Description of Our Forthcoming Book on Globalization and Canadian Business History

26 07 2013

AS: Later this year, University of Toronto Press will be publishing an edited collection on the history of Canadian business in the global economy called Smart Globalization. My co-editor is Dimitry Anastakis of Trent University. I was asked by someone at the publishers to write up a short précis of the book. Here it is.

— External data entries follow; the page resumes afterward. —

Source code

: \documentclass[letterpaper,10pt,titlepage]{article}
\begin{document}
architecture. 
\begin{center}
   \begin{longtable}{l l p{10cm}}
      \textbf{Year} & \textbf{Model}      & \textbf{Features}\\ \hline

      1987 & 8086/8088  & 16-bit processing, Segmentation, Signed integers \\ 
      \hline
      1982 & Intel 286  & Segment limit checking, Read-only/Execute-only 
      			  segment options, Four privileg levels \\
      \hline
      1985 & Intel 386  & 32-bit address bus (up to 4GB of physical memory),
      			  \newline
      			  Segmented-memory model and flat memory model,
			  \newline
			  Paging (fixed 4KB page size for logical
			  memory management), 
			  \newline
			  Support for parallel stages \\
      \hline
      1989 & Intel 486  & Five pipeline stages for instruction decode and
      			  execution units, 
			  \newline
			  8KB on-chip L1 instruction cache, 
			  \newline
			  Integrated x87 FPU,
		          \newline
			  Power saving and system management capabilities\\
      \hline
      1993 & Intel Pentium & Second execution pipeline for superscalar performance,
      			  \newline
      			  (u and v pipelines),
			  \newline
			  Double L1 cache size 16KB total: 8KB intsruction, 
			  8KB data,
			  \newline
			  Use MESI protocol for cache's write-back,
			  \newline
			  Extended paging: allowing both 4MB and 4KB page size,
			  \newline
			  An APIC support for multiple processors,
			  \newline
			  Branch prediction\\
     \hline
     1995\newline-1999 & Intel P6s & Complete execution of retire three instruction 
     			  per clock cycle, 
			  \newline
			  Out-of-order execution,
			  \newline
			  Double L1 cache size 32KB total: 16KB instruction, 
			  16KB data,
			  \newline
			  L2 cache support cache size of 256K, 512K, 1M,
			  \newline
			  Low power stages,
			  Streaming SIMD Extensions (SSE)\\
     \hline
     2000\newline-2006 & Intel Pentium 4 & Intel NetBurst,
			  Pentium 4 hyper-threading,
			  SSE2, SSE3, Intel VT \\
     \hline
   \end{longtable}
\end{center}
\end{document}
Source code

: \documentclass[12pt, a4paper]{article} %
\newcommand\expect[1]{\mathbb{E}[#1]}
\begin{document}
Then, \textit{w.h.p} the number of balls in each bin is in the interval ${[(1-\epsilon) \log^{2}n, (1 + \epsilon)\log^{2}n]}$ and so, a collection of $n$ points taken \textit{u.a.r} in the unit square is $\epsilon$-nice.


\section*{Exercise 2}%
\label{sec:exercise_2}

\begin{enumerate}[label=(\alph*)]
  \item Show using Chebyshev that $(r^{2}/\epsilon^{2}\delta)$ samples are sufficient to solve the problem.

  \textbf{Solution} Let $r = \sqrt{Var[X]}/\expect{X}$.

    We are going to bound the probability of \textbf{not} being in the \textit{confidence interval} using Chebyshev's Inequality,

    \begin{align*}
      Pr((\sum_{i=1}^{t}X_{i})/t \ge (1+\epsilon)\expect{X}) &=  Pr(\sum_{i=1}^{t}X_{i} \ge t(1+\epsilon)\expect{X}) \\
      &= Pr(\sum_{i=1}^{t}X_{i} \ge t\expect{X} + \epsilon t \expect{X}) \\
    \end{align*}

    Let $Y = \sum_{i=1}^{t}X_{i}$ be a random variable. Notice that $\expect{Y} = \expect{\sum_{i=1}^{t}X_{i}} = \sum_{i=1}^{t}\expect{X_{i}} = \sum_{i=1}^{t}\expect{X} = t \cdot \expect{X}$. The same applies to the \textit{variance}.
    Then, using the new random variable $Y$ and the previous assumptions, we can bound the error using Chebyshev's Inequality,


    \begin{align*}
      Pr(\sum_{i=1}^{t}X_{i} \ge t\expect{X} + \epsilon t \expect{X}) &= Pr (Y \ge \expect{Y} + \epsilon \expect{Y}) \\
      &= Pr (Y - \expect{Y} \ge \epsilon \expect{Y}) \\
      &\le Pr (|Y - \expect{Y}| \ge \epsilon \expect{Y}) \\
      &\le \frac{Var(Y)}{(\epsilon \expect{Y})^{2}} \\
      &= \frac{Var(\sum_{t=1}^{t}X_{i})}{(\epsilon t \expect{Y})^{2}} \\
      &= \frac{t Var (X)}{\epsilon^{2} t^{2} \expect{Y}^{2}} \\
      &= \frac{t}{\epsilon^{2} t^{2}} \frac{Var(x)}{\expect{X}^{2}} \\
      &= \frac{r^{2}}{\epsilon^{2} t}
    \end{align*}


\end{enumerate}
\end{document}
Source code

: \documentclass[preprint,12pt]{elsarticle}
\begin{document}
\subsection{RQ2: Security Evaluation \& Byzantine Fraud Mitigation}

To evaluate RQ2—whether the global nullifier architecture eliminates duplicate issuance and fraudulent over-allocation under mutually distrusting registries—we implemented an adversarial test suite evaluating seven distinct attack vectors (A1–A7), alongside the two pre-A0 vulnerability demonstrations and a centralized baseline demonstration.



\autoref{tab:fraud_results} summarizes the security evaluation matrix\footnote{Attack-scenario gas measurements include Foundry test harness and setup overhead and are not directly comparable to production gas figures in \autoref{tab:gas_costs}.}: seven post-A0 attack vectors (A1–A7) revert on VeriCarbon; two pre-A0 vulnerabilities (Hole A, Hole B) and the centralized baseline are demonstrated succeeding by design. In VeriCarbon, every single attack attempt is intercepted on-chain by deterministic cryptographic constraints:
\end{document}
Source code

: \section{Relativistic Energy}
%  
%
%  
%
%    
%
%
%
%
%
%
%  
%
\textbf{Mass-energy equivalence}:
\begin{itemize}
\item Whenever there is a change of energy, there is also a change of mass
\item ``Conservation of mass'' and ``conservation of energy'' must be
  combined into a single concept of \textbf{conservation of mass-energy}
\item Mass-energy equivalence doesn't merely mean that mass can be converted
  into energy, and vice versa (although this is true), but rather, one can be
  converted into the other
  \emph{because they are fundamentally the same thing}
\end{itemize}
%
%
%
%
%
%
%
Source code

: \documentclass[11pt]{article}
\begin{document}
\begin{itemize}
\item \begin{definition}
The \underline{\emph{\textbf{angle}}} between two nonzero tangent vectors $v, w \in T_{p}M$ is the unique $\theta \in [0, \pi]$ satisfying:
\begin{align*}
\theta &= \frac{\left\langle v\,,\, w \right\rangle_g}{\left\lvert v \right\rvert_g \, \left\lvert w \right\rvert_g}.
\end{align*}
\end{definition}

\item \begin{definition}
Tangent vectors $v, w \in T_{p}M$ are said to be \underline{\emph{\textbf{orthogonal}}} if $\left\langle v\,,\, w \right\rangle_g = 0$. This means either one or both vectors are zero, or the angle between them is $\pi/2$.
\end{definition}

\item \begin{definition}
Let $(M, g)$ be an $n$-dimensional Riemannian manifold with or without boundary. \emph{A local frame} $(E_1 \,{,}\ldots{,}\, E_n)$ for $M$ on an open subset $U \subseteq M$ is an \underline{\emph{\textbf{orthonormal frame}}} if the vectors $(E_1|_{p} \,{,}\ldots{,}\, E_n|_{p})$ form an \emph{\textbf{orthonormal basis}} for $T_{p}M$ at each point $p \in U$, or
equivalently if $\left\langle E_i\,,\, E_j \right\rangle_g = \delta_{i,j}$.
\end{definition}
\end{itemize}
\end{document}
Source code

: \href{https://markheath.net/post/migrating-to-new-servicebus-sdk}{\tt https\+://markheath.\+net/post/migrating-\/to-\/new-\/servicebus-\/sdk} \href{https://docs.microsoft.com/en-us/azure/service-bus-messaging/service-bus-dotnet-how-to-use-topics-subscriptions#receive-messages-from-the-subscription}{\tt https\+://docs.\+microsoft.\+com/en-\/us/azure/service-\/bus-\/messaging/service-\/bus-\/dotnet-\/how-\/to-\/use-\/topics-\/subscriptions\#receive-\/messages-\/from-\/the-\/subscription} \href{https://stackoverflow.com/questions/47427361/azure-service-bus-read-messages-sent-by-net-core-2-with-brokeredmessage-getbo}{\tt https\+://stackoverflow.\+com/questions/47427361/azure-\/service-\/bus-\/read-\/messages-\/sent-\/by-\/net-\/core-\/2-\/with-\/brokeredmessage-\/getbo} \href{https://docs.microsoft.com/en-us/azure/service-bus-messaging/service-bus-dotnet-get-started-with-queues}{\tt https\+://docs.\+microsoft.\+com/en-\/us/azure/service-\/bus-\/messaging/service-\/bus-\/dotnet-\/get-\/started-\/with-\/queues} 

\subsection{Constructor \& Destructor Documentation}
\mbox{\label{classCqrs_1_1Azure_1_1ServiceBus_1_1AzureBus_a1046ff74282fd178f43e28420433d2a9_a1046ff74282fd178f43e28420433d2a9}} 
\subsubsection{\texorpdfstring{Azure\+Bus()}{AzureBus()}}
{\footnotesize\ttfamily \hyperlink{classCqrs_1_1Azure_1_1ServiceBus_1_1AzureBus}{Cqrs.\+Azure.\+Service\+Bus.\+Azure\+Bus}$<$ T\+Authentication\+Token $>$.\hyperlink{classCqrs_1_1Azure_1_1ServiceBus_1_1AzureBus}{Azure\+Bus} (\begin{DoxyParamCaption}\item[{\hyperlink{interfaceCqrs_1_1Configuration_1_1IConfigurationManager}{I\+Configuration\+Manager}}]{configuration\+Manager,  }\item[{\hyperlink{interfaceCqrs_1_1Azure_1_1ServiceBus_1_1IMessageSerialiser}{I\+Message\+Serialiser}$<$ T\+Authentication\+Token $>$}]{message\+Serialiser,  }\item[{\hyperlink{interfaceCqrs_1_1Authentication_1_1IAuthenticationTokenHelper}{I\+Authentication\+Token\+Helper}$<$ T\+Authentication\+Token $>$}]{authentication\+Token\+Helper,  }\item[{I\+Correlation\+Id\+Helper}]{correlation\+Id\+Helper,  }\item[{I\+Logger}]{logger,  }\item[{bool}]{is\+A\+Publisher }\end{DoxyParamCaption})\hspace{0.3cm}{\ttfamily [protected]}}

This book will use the Canadian historical experience to speak to present-day debates about how nations should respond to globalization. Neoliberals believe that if a nation is to prosper in the global economy, it should adopt a policy of complete economic liberalization (i.e., the elimination of all tariffs and other trade barriers). Neo-mercantilists, in contrast, believe in development through the selective embrace of globalization and the intelligent use of industrial policy. Ha-Joon Chang, who recommends a neo-mercantilist strategy for today’s developing nations, has said that the countries which are today wealthy acquired their wealth by adopting protectionist measures, not a policy of laissez-faire. The research presented in this edited collection will use Canadian history to test the claims the neo-mercantilists makes about economic history.  Canada is one of the world’s most successful countries in terms of average living standards. The chapters in this collection will show that Canada’s success stemmed from neither complete openness to globalization nor policies of autarky or self-sufficiency. Since the time of Sir John A. Macdonald, Canada has developed through a complex policy mix we call “smart globalization,” a term we have borrowed from Dani Rodrik. This book should interest historians, economists, and policymakers in Canada and other countries.